• _Exercise material_:
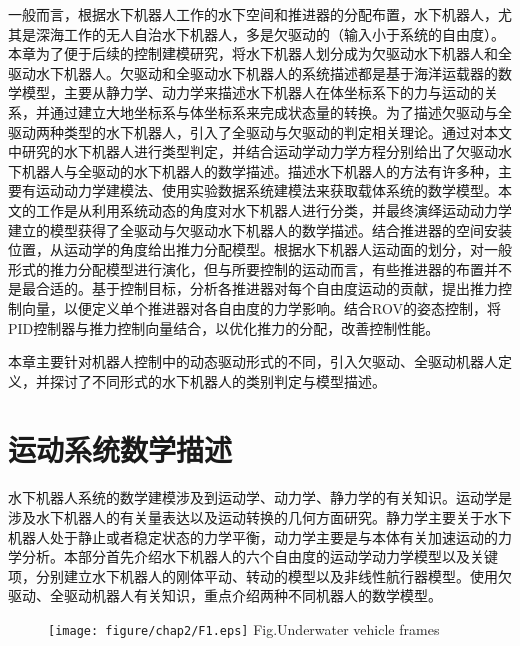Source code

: 一般而言，根据水下机器人工作的水下空间和推进器的分配布置，水下机器人，尤其是深海工作的无人自治水下机器人，多是欠驱动的（输入小于系统的自由度）。本章为了便于后续的控制建模研究，将水下机器人划分成为欠驱动水下机器人和全驱动水下机器人。欠驱动和全驱动水下机器人的系统描述都是基于海洋运载器的数学模型，主要从静力学、动力学来描述水下机器人在体坐标系下的力与运动的关系，并通过建立大地坐标系与体坐标系来完成状态量的转换。为了描述欠驱动与全驱动两种类型的水下机器人，引入了全驱动与欠驱动的判定相关理论。通过对本文中研究的水下机器人进行类型判定，并结合运动学动力学方程分别给出了欠驱动水下机器人与全驱动的水下机器人的数学描述。描述水下机器人的方法有许多种，主要有运动动力学建模法、使用实验数据系统建模法来获取载体系统的数学模型。本文的工作是从利用系统动态的角度对水下机器人进行分类，并最终演绎运动动力学建立的模型获得了全驱动与欠驱动水下机器人的数学描述。结合推进器的空间安装位置，从运动学的角度给出推力分配模型。根据水下机器人运动面的划分，对一般形式的推力分配模型进行演化，但与所要控制的运动而言，有些推进器的布置并不是最合适的。基于控制目标，分析各推进器对每个自由度运动的贡献，提出推力控制向量，以便定义单个推进器对各自由度的力学影响。结合ROV的姿态控制，将PID控制器与推力控制向量结合，以优化推力的分配，改善控制性能。

本章主要针对机器人控制中的动态驱动形式的不同，引入欠驱动、全驱动机器人定义，并探讨了不同形式的水下机器人的类别判定与模型描述。

\section{运动系统数学描述 }

水下机器人系统的数学建模涉及到运动学、动力学、静力学的有关知识。运动学是涉及水下机器人的有关量表达以及运动转换的几何方面研究。静力学主要关于水下机器人处于静止或者稳定状态的力学平衡，动力学主要是与本体有关加速运动的力学分析。本部分首先介绍水下机器人的六个自由度的运动学动力学模型以及关键项，分别建立水下机器人的刚体平动、转动的模型以及非线性航行器模型。使用欠驱动、全驱动机器人有关知识，重点介绍两种不同机器人的数学模型。

\begin{figure}[!htp]
\centering
\texttt{[image: figure/chap2/F1.eps]}
\label{fig:chap2:F1}
 {Fig.}{Underwater vehicle frames}
\end{figure}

• _Exercise instructions_: Please provide a faithful transcription of all the data, pictures excluded.

• _Answer box_:
Source code

: 一般而言，根据水下机器人工作的水下空间和推进器的分配布置，水下机器人，尤其是深海工作的无人自治水下机器人，多是欠驱动的（输入小于系统的自由度）。本章为了便于后续的控制建模研究，将水下机器人划分成为欠驱动水下机器人和全驱动水下机器人。欠驱动和全驱动水下机器人的系统描述都是基于海洋运载器的数学模型，主要从静力学、动力学来描述水下机器人在体坐标系下的力与运动的关系，并通过建立大地坐标系与体坐标系来完成状态量的转换。为了描述欠驱动与全驱动两种类型的水下机器人，引入了全驱动与欠驱动的判定相关理论。通过对本文中研究的水下机器人进行类型判定，并结合运动学动力学方程分别给出了欠驱动水下机器人与全驱动的水下机器人的数学描述。描述水下机器人的方法有许多种，主要有运动动力学建模法、使用实验数据系统建模法来获取载体系统的数学模型。本文的工作是从利用系统动态的角度对水下机器人进行分类，并最终演绎运动动力学建立的模型获得了全驱动与欠驱动水下机器人的数学描述。结合推进器的空间安装位置，从运动学的角度给出推力分配模型。根据水下机器人运动面的划分，对一般形式的推力分配模型进行演化，但与所要控制的运动而言，有些推进器的布置并不是最合适的。基于控制目标，分析各推进器对每个自由度运动的贡献，提出推力控制向量，以便定义单个推进器对各自由度的力学影响。结合ROV的姿态控制，将PID控制器与推力控制向量结合，以优化推力的分配，改善控制性能。

本章主要针对机器人控制中的动态驱动形式的不同，引入欠驱动、全驱动机器人定义，并探讨了不同形式的水下机器人的类别判定与模型描述。

\section{运动系统数学描述 }

水下机器人系统的数学建模涉及到运动学、动力学、静力学的有关知识。运动学是涉及水下机器人的有关量表达以及运动转换的几何方面研究。静力学主要关于水下机器人处于静止或者稳定状态的力学平衡，动力学主要是与本体有关加速运动的力学分析。本部分首先介绍水下机器人的六个自由度的运动学动力学模型以及关键项，分别建立水下机器人的刚体平动、转动的模型以及非线性航行器模型。使用欠驱动、全驱动机器人有关知识，重点介绍两种不同机器人的数学模型。

\begin{figure}[!htp]
\centering
\texttt{[image: figure/chap2/F1.eps]}
\label{fig:chap2:F1}
 {Fig.}{Underwater vehicle frames}
\end{figure}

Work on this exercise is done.